The records that follow should be retyped word for word.
── DATA SHOWN
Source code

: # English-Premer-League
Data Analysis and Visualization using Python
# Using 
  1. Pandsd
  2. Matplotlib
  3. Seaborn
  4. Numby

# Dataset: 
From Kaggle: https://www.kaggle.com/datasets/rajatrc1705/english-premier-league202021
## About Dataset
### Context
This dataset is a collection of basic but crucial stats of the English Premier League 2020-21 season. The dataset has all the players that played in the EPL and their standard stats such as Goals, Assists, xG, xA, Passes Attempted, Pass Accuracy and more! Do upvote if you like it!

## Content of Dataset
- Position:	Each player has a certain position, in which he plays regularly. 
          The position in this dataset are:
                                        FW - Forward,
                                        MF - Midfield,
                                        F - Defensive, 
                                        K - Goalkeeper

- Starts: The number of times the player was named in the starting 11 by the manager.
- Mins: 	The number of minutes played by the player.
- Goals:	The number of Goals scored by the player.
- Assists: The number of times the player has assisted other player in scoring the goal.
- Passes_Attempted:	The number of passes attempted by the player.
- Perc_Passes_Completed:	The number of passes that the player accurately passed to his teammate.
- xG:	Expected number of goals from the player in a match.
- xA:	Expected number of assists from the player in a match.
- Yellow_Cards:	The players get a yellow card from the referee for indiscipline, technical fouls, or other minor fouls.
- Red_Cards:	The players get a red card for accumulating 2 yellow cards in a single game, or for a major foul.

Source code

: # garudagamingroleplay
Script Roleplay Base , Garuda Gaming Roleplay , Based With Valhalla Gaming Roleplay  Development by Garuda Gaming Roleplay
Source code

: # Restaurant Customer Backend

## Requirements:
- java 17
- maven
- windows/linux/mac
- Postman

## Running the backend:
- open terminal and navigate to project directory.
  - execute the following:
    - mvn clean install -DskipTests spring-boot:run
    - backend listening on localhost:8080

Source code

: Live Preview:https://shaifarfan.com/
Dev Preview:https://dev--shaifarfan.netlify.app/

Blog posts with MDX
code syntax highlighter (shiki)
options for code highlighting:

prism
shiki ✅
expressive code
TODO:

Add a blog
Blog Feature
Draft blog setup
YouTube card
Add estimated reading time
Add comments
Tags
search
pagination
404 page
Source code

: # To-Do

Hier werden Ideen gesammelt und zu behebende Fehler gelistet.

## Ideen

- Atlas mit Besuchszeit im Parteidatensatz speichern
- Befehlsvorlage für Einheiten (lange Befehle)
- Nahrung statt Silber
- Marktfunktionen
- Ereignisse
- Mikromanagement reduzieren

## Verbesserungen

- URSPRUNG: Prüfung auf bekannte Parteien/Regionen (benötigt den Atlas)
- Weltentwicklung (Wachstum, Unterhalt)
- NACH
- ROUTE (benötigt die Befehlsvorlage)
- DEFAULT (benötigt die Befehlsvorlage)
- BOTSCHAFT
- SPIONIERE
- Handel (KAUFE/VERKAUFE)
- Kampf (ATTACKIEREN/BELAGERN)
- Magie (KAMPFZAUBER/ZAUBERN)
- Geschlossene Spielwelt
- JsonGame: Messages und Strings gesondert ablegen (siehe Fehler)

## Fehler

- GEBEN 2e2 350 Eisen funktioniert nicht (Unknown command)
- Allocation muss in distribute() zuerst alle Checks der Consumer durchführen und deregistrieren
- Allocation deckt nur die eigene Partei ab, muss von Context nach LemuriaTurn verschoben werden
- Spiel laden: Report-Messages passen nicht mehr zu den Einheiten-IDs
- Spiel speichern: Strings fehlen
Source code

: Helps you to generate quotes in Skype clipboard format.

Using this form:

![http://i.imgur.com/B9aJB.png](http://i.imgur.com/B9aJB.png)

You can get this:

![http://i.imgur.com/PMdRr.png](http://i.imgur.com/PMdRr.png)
────
* **WRITTEN REPLY**
Source code

: # English-Premer-League
Data Analysis and Visualization using Python
# Using 
  1. Pandsd
  2. Matplotlib
  3. Seaborn
  4. Numby

# Dataset: 
From Kaggle: https://www.kaggle.com/datasets/rajatrc1705/english-premier-league202021
## About Dataset
### Context
This dataset is a collection of basic but crucial stats of the English Premier League 2020-21 season. The dataset has all the players that played in the EPL and their standard stats such as Goals, Assists, xG, xA, Passes Attempted, Pass Accuracy and more! Do upvote if you like it!

## Content of Dataset
- Position:	Each player has a certain position, in which he plays regularly. 
          The position in this dataset are:
                                        FW - Forward,
                                        MF - Midfield,
                                        F - Defensive, 
                                        K - Goalkeeper

- Starts: The number of times the player was named in the starting 11 by the manager.
- Mins: 	The number of minutes played by the player.
- Goals:	The number of Goals scored by the player.
- Assists: The number of times the player has assisted other player in scoring the goal.
- Passes_Attempted:	The number of passes attempted by the player.
- Perc_Passes_Completed:	The number of passes that the player accurately passed to his teammate.
- xG:	Expected number of goals from the player in a match.
- xA:	Expected number of assists from the player in a match.
- Yellow_Cards:	The players get a yellow card from the referee for indiscipline, technical fouls, or other minor fouls.
- Red_Cards:	The players get a red card for accumulating 2 yellow cards in a single game, or for a major foul.

Source code

: # garudagamingroleplay
Script Roleplay Base , Garuda Gaming Roleplay , Based With Valhalla Gaming Roleplay  Development by Garuda Gaming Roleplay
Source code

: # Restaurant Customer Backend

## Requirements:
- java 17
- maven
- windows/linux/mac
- Postman

## Running the backend:
- open terminal and navigate to project directory.
  - execute the following:
    - mvn clean install -DskipTests spring-boot:run
    - backend listening on localhost:8080

Source code

: Live Preview:https://shaifarfan.com/
Dev Preview:https://dev--shaifarfan.netlify.app/

Blog posts with MDX
code syntax highlighter (shiki)
options for code highlighting:

prism
shiki ✅
expressive code
TODO:

Add a blog
Blog Feature
Draft blog setup
YouTube card
Add estimated reading time
Add comments
Tags
search
pagination
404 page
Source code

: # To-Do

Hier werden Ideen gesammelt und zu behebende Fehler gelistet.

## Ideen

- Atlas mit Besuchszeit im Parteidatensatz speichern
- Befehlsvorlage für Einheiten (lange Befehle)
- Nahrung statt Silber
- Marktfunktionen
- Ereignisse
- Mikromanagement reduzieren

## Verbesserungen

- URSPRUNG: Prüfung auf bekannte Parteien/Regionen (benötigt den Atlas)
- Weltentwicklung (Wachstum, Unterhalt)
- NACH
- ROUTE (benötigt die Befehlsvorlage)
- DEFAULT (benötigt die Befehlsvorlage)
- BOTSCHAFT
- SPIONIERE
- Handel (KAUFE/VERKAUFE)
- Kampf (ATTACKIEREN/BELAGERN)
- Magie (KAMPFZAUBER/ZAUBERN)
- Geschlossene Spielwelt
- JsonGame: Messages und Strings gesondert ablegen (siehe Fehler)

## Fehler

- GEBEN 2e2 350 Eisen funktioniert nicht (Unknown command)
- Allocation muss in distribute() zuerst alle Checks der Consumer durchführen und deregistrieren
- Allocation deckt nur die eigene Partei ab, muss von Context nach LemuriaTurn verschoben werden
- Spiel laden: Report-Messages passen nicht mehr zu den Einheiten-IDs
- Spiel speichern: Strings fehlen
Source code

: Helps you to generate quotes in Skype clipboard format.

Using this form:

![http://i.imgur.com/B9aJB.png](http://i.imgur.com/B9aJB.png)

You can get this:

![http://i.imgur.com/PMdRr.png](http://i.imgur.com/PMdRr.png)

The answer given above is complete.